++++ Data to examine ++++

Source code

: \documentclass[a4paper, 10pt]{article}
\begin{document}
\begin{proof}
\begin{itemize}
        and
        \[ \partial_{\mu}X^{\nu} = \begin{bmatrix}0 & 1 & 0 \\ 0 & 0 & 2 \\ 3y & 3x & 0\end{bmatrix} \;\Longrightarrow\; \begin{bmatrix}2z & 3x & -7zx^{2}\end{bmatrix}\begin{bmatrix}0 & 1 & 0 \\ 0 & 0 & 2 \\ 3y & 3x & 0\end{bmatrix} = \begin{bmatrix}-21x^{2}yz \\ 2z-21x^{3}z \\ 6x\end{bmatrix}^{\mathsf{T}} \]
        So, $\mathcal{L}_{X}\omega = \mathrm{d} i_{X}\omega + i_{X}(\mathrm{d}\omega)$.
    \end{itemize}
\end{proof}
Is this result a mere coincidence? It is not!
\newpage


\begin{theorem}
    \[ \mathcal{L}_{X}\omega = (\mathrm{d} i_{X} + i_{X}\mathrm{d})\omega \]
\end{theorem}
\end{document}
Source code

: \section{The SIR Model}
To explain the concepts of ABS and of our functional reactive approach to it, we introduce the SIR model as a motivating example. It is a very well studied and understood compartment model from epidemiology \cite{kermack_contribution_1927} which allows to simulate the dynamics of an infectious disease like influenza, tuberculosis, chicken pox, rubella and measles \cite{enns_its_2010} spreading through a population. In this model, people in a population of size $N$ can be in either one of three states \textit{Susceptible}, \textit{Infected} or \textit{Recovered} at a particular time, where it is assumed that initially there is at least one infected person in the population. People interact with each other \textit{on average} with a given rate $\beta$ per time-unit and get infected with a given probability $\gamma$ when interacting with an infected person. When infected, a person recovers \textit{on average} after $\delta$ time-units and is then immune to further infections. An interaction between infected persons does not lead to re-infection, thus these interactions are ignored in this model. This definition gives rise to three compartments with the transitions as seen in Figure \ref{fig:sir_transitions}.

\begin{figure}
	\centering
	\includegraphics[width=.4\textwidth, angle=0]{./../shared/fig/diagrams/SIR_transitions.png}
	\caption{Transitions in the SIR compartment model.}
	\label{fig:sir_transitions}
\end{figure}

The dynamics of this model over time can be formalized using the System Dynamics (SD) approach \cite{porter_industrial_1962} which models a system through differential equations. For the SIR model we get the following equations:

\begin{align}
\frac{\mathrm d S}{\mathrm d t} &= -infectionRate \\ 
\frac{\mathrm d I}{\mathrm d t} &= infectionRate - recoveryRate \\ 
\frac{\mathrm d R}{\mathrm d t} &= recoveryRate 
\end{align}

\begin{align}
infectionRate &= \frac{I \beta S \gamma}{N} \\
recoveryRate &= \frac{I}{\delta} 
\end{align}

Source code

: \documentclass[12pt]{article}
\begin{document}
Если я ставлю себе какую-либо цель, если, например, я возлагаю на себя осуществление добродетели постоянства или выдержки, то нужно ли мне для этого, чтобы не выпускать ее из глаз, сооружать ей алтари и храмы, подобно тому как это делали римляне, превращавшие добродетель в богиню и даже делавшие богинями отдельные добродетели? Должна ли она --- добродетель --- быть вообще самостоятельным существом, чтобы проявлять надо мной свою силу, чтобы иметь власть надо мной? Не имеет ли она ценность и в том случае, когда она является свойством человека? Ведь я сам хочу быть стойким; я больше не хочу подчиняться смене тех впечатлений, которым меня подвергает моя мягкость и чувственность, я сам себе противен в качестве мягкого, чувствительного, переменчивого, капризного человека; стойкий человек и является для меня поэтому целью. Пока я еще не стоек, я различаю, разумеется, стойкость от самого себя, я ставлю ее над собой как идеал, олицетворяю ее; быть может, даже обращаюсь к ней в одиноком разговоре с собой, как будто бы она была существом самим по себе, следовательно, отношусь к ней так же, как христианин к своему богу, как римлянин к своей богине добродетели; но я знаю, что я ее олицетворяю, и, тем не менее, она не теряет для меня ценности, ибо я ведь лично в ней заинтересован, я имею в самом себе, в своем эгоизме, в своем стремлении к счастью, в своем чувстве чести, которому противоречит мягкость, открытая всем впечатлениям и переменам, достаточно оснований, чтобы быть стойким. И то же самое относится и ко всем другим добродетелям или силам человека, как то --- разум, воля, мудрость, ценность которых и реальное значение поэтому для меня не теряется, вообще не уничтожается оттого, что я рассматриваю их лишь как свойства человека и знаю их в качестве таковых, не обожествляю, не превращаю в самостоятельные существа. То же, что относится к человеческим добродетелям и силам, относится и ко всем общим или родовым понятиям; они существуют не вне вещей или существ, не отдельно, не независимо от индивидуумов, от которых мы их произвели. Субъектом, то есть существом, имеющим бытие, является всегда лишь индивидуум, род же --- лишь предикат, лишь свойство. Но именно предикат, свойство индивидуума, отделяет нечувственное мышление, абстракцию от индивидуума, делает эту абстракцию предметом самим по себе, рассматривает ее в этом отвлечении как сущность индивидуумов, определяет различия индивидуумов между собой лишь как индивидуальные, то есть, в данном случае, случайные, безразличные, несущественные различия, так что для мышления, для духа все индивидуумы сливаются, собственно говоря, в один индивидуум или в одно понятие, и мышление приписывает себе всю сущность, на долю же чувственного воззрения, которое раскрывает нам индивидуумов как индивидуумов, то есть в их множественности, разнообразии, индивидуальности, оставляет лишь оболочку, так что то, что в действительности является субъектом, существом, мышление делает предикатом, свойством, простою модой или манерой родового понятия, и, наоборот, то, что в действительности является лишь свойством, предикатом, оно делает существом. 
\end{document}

++++

> **About this exercise**
Each line of the data in which the string "recoveryRate" appears needs to be copied.

> **Exercise solution**
\frac{\mathrm d I}{\mathrm d t} &= infectionRate - recoveryRate \\ 
\frac{\mathrm d R}{\mathrm d t} &= recoveryRate 
recoveryRate &= \frac{I}{\delta} 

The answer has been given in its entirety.